The Black Angels
Hanni El Khatib, Wall of Death
2706 Olive St
Saint Louis, MO, 63103
Doors 7:30 PM / Show 8:30 PM
This event is all ages
The Black Angels
Since Aristotle, man has organized his knowledge vertically in separate and unrelated groups---Science, Religion, Sex, Relaxation, Work, etc. The main emphasis in his language, his system of storing knowledge, has been on the identification of objects rather than on the relationships between objects. He is now forced to use his tools or reasoning separately and for one situation at a time. Had man been able to see past this hypnotic way of thinking, to distrust it (as did Einstein), and to resystematize his knowledge so that it would all be related horizontally, he would now enjoy the perfect sanity which comes from being able to deal with his life in its entirety.
It is possible for Man to alter his mental state and thus alter his point of view (that is, his own basic relation with the outside world which determines how he stores his information). He then can restructure his thinking and change his language so that his thoughts bear more relation to his life and his problems, therefore approaching them more sanely.
It is this quest for pure sanity that forms the basis of The Black Angels.
Hanni El Khatib
Hanni grew up in San Franscisco, California. The son of Palestinian and Filipino immigrants and the first American in his family, he became obsessed with classic Americana and pop culture of the 1950s and 60s. Influenced by pioneers of early rock and r&b (Johnny Burnette, Sam Cooke, Johnny Cash), El Khatib created a musical aesthetic to match his vision. The multi-instrumentalist serves as singer, songwriter & producer for his one-man band (live he is joined by a drummer) that is part blues, part garage rock, part soul, part folk & part doo whop.
As the creative director for HUF and lifelong skater, El Khatib professes to a love for well-crafted objects: classsic cars, cans pomade and stiletto switchblades. This craftsmanship carries over into his music, where El Khatib is inspired and informed by the specificity of a guitar tone or the fuzziness of an amp sound . His background in DIY and skate culture manifests as a desire to "keep mistakes in" and make things "as raw as possible." Merging primitive rock sounds with punk aesthetics, El Khatib toes lines between all genres and ends up firmly in his own.
His diverse interests in music, zines, art, photography, and film, converge around his singular personal aesthetic, which reveals itself in all of El Khatib's work.
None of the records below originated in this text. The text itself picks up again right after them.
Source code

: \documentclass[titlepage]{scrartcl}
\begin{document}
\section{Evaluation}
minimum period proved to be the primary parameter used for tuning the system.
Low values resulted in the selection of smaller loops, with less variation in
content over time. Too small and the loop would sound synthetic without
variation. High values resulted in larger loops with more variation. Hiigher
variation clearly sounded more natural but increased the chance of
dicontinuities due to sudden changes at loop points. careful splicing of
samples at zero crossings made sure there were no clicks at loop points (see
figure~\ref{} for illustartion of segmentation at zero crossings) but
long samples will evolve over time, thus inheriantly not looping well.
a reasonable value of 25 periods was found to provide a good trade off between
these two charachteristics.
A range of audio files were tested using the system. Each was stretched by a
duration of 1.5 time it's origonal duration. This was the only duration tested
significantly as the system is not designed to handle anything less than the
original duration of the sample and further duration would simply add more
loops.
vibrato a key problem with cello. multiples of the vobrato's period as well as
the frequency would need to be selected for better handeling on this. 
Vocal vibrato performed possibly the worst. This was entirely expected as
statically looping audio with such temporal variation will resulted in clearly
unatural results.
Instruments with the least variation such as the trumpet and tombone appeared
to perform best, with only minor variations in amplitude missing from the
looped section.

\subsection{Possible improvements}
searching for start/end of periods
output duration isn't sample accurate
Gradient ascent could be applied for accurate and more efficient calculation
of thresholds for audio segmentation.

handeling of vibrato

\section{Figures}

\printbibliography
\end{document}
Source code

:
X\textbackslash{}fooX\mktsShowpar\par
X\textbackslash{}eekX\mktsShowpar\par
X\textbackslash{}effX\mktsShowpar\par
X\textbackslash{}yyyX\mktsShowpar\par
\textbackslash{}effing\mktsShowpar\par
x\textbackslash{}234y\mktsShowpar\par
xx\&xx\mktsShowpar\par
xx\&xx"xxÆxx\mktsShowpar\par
Combining the old weird America with the brave new frontier of home recording, El Khatib bridges the past and the present to create music that already sounds timeless and were written for anyone who's ever been shot or hit by a train.
Wall of Death
Wall of Death, together since April 2010, is now ranked among the principal exponents of the new European post-psychedelic rock scene.
Inspired by the scintillating understatement of the Velvet Underground, the esthetics of Pink Floyd, the stridency of Neu and the Silver Apples, this trio of Gabriel (vocals, guitar, sitar), Brice (keyboard, vocals) and Adam (drums) draws us into their somber, troubling world of uncertainty, perpetually seeking the keys to its future in the ruins of the past.
With roots extending from America to old-world European culture, Wall of Death creates a sound that is powerful, heavy, haunting and visionary.
A synthesizer reaching deep into the bass register, an acid-tinged guitar drenched with echo, a warm-toned organ and violent drums combine with voices that range from soaring to fathomless, creating a masochistic yet flamboyant universe in which this group heals its collective wounds.